We present Charlotte, a framework for composable, Authenticated Distributed Data Structures (ADDSs). Charlotte data is stored in blocks that reference each other by hash. Together, all Charlotte blocks form a directed acyclic graph, the blockweb; all observers and applications use subgraphs of the blockweb. Unlike in prior systems, Charlotte data structures are composable: applications and data structures can operate fully independently when possible, but can also share blocks when desired. To support this composability, we define a language-independent format for Charlotte blocks and a network API for Charlotte servers.

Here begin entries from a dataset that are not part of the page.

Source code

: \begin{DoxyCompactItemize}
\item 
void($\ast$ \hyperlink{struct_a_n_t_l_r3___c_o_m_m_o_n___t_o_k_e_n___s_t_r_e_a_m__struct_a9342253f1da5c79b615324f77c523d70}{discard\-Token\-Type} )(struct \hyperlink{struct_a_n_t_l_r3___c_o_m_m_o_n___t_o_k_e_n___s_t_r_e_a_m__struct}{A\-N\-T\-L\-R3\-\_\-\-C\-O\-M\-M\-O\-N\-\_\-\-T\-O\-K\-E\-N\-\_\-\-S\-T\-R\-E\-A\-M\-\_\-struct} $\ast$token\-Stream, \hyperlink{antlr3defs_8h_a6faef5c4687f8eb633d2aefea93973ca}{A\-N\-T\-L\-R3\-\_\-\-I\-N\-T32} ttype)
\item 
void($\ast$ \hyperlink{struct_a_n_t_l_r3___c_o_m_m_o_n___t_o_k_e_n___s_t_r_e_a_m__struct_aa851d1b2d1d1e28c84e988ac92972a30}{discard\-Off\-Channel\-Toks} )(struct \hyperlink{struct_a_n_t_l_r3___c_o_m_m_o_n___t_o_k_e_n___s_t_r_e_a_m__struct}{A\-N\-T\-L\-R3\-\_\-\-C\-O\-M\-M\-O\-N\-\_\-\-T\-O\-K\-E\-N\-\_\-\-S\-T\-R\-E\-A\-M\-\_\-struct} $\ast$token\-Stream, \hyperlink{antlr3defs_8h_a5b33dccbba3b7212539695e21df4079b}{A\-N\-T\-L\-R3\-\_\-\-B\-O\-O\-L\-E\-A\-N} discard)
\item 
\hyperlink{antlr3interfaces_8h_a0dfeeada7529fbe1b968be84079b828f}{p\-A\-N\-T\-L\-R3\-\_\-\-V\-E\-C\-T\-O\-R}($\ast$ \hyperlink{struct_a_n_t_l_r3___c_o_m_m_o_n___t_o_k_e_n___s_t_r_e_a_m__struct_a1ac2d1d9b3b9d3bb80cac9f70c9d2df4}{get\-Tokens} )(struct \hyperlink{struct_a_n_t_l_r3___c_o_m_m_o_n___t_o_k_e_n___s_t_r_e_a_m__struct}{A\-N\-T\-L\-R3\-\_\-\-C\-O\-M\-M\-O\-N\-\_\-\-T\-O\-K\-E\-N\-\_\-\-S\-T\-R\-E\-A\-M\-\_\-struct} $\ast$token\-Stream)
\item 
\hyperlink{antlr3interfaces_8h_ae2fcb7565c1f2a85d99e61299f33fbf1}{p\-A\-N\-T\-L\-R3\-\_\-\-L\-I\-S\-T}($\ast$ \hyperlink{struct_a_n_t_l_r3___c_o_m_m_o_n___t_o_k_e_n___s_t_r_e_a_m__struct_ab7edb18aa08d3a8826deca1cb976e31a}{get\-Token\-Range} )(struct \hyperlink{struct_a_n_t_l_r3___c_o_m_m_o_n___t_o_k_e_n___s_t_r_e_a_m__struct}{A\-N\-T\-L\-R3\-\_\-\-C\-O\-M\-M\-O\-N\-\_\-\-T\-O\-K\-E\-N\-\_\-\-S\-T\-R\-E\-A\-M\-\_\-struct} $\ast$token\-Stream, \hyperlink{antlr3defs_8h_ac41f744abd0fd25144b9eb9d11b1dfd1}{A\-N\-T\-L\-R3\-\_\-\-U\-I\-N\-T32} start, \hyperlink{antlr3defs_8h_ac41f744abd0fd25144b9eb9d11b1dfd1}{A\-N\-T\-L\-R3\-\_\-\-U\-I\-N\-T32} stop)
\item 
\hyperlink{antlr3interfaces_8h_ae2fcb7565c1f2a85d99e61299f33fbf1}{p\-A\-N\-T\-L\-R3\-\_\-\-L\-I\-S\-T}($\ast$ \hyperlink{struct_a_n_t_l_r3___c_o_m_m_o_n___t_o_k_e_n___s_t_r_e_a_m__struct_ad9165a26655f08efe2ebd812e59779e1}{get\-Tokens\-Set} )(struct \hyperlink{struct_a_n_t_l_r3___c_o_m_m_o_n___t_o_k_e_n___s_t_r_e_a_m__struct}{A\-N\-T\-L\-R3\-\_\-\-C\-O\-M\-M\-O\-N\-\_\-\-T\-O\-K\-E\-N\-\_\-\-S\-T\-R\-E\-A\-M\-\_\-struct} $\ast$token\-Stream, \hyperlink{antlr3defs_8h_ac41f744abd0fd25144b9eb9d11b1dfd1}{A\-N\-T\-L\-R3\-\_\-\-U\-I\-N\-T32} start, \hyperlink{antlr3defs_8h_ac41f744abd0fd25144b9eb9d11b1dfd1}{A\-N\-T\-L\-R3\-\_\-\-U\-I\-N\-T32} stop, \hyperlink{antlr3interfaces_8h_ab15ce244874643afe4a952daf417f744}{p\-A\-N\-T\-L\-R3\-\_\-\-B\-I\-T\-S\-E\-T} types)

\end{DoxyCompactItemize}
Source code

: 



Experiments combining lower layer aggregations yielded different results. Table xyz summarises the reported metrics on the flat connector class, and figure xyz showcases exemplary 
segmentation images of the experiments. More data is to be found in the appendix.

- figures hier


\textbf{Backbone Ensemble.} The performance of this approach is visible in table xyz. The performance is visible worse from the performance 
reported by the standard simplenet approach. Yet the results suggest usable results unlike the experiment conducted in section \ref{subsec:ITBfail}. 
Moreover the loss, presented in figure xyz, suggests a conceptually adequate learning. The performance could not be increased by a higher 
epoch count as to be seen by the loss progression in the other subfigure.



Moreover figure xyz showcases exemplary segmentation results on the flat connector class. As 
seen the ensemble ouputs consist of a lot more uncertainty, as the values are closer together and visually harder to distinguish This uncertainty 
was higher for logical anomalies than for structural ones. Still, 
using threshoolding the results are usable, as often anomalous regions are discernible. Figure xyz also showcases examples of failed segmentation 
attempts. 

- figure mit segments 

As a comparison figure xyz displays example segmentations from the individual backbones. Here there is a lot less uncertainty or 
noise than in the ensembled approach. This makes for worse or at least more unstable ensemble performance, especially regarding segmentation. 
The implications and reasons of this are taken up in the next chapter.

ADDSs guarantee that data is immutable and self-authenticating: data referenced will be unchanged when it is retrieved. Charlotte extends traditional ADDS guarantees by allowing applications to plug in their own mechanisms for ensuring availability and integrity of data structures. Unlike most traditional distributed systems, including blockchains, Charlotte supports heterogeneous trust: different observers may have their own beliefs about who might fail, and how. Despite heterogeneity of trust, Charlotte presents each observer with a consistent, available view of data.

We demonstrate the flexibility of Charlotte by implementing a variety of integrity mechanisms, including Consensus and Proof-of-Work. We study the power of disentangling availability and integrity mechanisms by building a variety of applications. The results from these example applications suggest that future ADDS developers can use Charlotte to build flexible, fast, composable applications with strong guarantees.